In the present study, we reported that the GPIb-cleaving snake venom metalloproteinase (SVMP), kistomin, inhibited collagen-induced platelet aggregation. Moreover, kistomin inhibited platelet aggregation induced by convulxin (CVX, a GPVI agonist) and a GPVI-specific antibody in a concentration and time-dependent manner. Kistomin treatment decreased platelet GPVI but not integrin alpha2beta1 and alphaIIbbeta3, accompanied with the formation of GPVI cleavage fragments, as determined by flow cytometric and Western blot analyses. In addition, intact platelet GPVI and recombinant GPVI were digested by kistomin to release 25- and 35-kDa fragments, suggesting that kistomin cleaved GPVI near the mucin-like region. We designed four synthetic peptides ranging from Leu180 to Asn249 as the substrates for kistomin and found that kistomin cleaved these synthetic peptides at FSE205/A206TA and NKV218/F219TT, as analyzed by MALDI-TOF-MS. In addition, GPVI-specific antibody-induced tyrosine kinase phosphorylation in platelets was reduced after kistomin pretreatment, and platelet adhesion to collagen but not to fibrinogen was attenuated by kistomin.

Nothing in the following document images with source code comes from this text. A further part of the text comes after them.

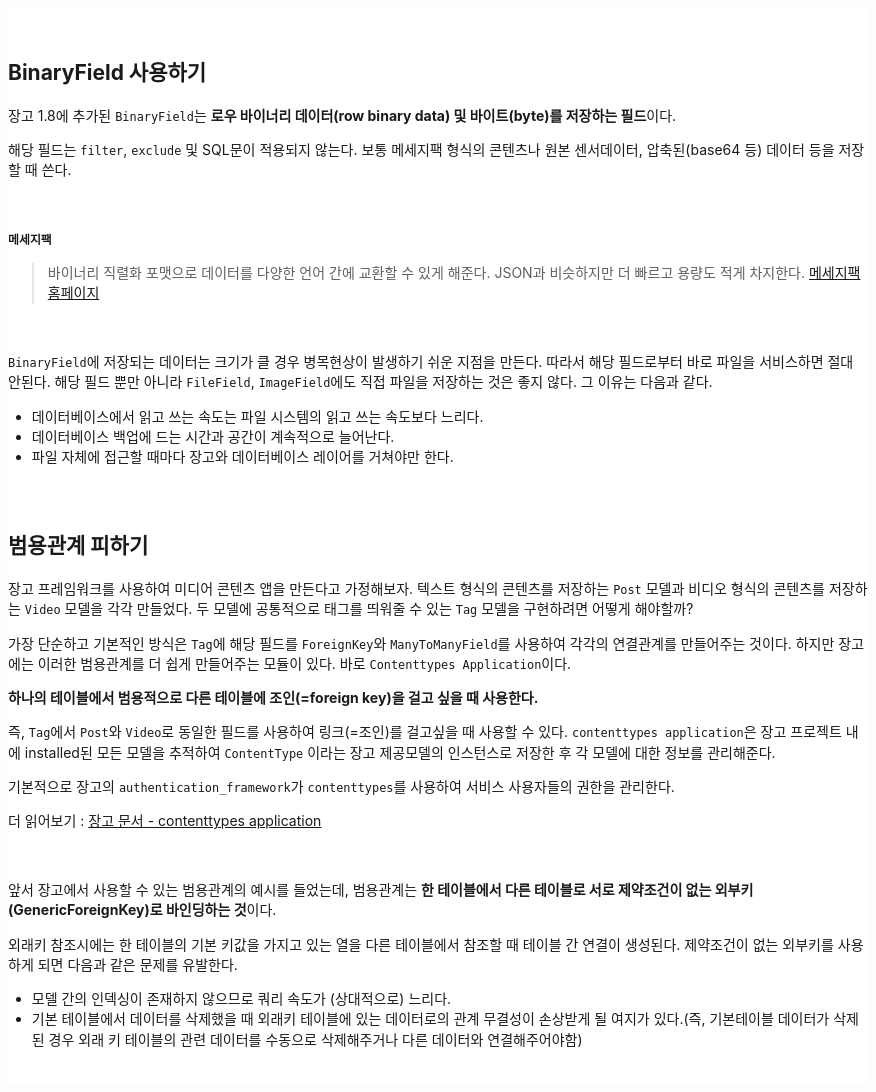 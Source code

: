 
<br>

## BinaryField 사용하기

장고 1.8에 추가된 `BinaryField`는 **로우 바이너리 데이터(row binary data) 및 바이트(byte)를 저장하는 필드**이다.

해당 필드는 `filter`, `exclude` 및 SQL문이 적용되지 않는다. 보통 메세지팩 형식의 콘텐츠나 원본 센서데이터, 압축된(base64 등) 데이터 등을 저장할 때 쓴다.

<br>

**`메세지팩`**

> 바이너리 직렬화 포맷으로 데이터를 다양한 언어 간에 교환할 수 있게 해준다. JSON과 비슷하지만 더 빠르고 용량도 적게 차지한다. <a href="http://msgpack.org/" target="_blank">메세지팩 홈페이지</a>

<br>

`BinaryField`에 저장되는 데이터는 크기가 클 경우 병목현상이 발생하기 쉬운 지점을 만든다. 따라서 해당 필드로부터 바로 파일을 서비스하면 절대 안된다. 해당 필드 뿐만 아니라 `FileField`, `ImageField`에도 직접 파일을 저장하는 것은 좋지 않다. 그 이유는 다음과 같다.

- 데이터베이스에서 읽고 쓰는 속도는 파일 시스템의 읽고 쓰는 속도보다 느리다.
- 데이터베이스 백업에 드는 시간과 공간이 계속적으로 늘어난다.
- 파일 자체에 접근할 때마다 장고와 데이터베이스 레이어를 거쳐야만 한다.

<br>

## 범용관계 피하기

장고 프레임워크를 사용하여 미디어 콘텐츠 앱을 만든다고 가정해보자. 텍스트 형식의 콘텐츠를 저장하는 `Post` 모델과 비디오 형식의 콘텐츠를 저장하는 `Video` 모델을 각각 만들었다. 두  모델에 공통적으로 태그를 띄워줄 수 있는 `Tag` 모델을 구현하려면 어떻게 해야할까?

가장 단순하고 기본적인 방식은 `Tag`에 해당 필드를 `ForeignKey`와 `ManyToManyField`를 사용하여 각각의 연결관계를 만들어주는 것이다. 하지만 장고에는 이러한 범용관계를 더 쉽게 만들어주는 모듈이 있다. 바로 `Contenttypes Application`이다.

**하나의 테이블에서 범용적으로 다른 테이블에 조인(=foreign key)을 걸고 싶을 때 사용한다.**

즉, `Tag`에서 `Post`와 `Video`로 동일한 필드를 사용하여 링크(=조인)를 걸고싶을 때 사용할 수 있다. `contenttypes application`은 장고 프로젝트 내에 installed된 모든 모델을 추적하여 `ContentType` 이라는 장고 제공모델의 인스턴스로 저장한 후 각 모델에 대한 정보를 관리해준다.

기본적으로 장고의 `authentication_framework`가 `contenttypes`를 사용하여 서비스 사용자들의 권한을 관리한다.

더 읽어보기 : <a href="https://docs.djangoproject.com/en/1.10/ref/contrib/contenttypes/" target="_blank">장고 문서 - contenttypes application</a>

<br>

앞서 장고에서 사용할 수 있는 범용관계의 예시를 들었는데, 범용관계는 **한 테이블에서 다른 테이블로 서로 제약조건이 없는 외부키(GenericForeignKey)로 바인딩하는 것**이다.

외래키 참조시에는 한 테이블의 기본 키값을 가지고 있는 열을 다른 테이블에서 참조할 때 테이블 간 연결이 생성된다. 제약조건이 없는 외부키를 사용하게 되면 다음과 같은 문제를 유발한다.

- 모델 간의 인덱싱이 존재하지 않으므로 쿼리 속도가 (상대적으로) 느리다.
- 기본 테이블에서 데이터를 삭제했을 때 외래키 테이블에 있는 데이터로의 관계 무결성이 손상받게 될 여지가 있다.(즉, 기본테이블 데이터가 삭제된 경우 외래 키 테이블의 관련 데이터를 수동으로 삭제해주거나 다른 데이터와 연결해주어야함)


<br>
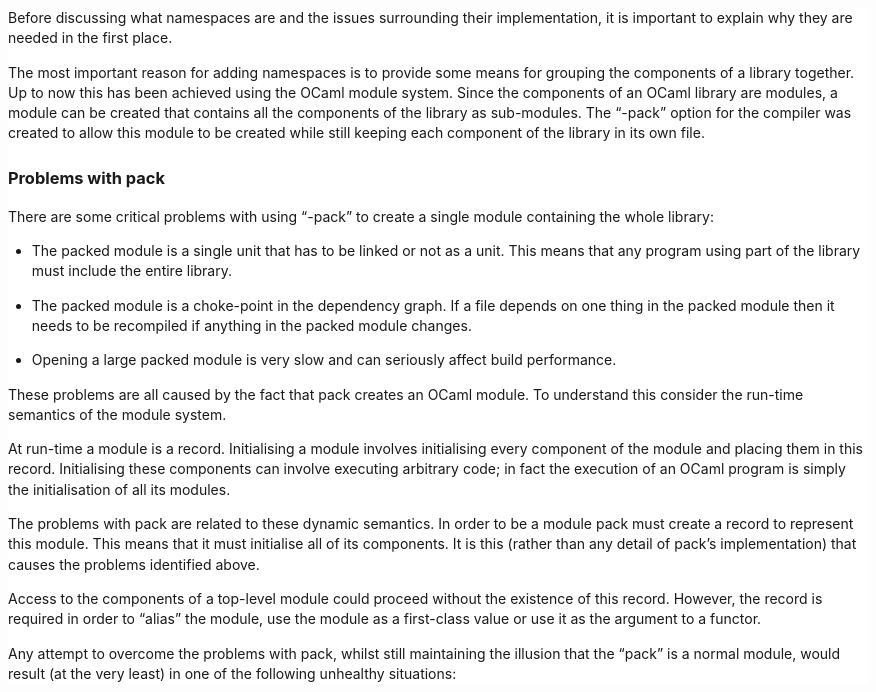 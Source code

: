 <p>Before discussing what namespaces are and the issues surrounding their
implementation, it is important to explain why they are needed in the first
place.</p>

<p>The most important reason for adding namespaces is to provide some means for
grouping the components of a library together. Up to now this has been
achieved using the OCaml module system. Since the components of an OCaml
library are modules, a module can be created that contains all the components
of the library as sub-modules. The &ldquo;-pack&rdquo; option for the compiler was created
to allow this module to be created while still keeping each component of the
library in its own file.</p>

<h3>Problems with pack</h3>

<p>There are some critical problems with using &ldquo;-pack&rdquo; to create a single module
containing the whole library:</p>

<ul>
  <li>
    <p>The packed module is a single unit that has to be linked or not as a
unit. This means that any program using part of the library must include the
entire library.</p>
  </li>
  <li>
    <p>The packed module is a choke-point in the dependency graph.  If a file
depends on one thing in the packed module then it needs to be recompiled if
anything in the packed module changes.</p>
  </li>
  <li>
    <p>Opening a large packed module is very slow and can seriously affect build
performance.</p>
  </li>
</ul>

<p>These problems are all caused by the fact that pack creates an OCaml
module. To understand this consider the run-time semantics of the module
system.</p>

<p>At run-time a module is a record. Initialising a module involves initialising
every component of the module and placing them in this record.  Initialising
these components can involve executing arbitrary code; in fact the execution
of an OCaml program is simply the initialisation of all its modules.</p>

<p>The problems with pack are related to these dynamic semantics. In order to
be a module pack must create a record to represent this module. This means
that it must initialise all of its components. It is this (rather than any
detail of pack&rsquo;s implementation) that causes the problems identified above.</p>

<p>Access to the components of a top-level module could proceed without the
existence of this record. However, the record is required in order to &ldquo;alias&rdquo;
the module, use the module as a first-class value or use it as the argument to
a functor.</p>

<p>Any attempt to overcome the problems with pack, whilst still maintaining
the illusion that the &ldquo;pack&rdquo; is a normal module, would result (at the very
least) in one of the following unhealthy situations:</p>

We provided here the first evidence that a P-I snake venom metalloproteinase, kistomin, inhibits the interaction between collagen and platelet GPVI through its proteolytic activity on GPVI, thus providing an alternative strategy for developing new anti-thrombotic agents.
血管壁损伤及随后内皮下层基质的暴露会导致血栓形成。血小板糖蛋白(GP)Ib和VI在基质诱导的血小板激活和聚集中起关键作用。
在本研究中,我们报道了能切割GPIb的蛇毒金属蛋白酶(SVMP)——基斯托明,可抑制胶原蛋白诱导的血小板聚集。此外,基斯托明以浓度和时间依赖性方式抑制convulxin(CVX,一种GPVI激动剂)和GPVI特异性抗体诱导的血小板聚集。通过流式细胞术和蛋白质印迹分析确定,基斯托明处理可降低血小板GPVI,但不影响整合素α2β1和αIIbβ3,并伴有GPVI裂解片段的形成。此外,完整的血小板GPVI和重组GPVI被基斯托明消化,释放出25 kDa和35 kDa的片段,表明基斯托明在粘蛋白样区域附近切割GPVI。我们设计了四种从Leu180到Asn249的合成肽作为基斯托明的底物,通过基质辅助激光解吸电离飞行时间质谱分析发现,基斯托明在FSE205/A206TA和NKV218/F219TT处切割这些合成肽。此外,基斯托明预处理后,GPVI特异性抗体诱导的血小板酪氨酸激酶磷酸化降低,基斯托明减弱了血小板与胶原蛋白的黏附,但不影响与纤维蛋白原的黏附。
我们在此首次提供证据表明,一种P-I型蛇毒金属蛋白酶基斯托明通过其对GPVI的蛋白水解活性抑制胶原蛋白与血小板GPVI之间的相互作用,从而为开发新型抗血栓药物提供了一种替代策略。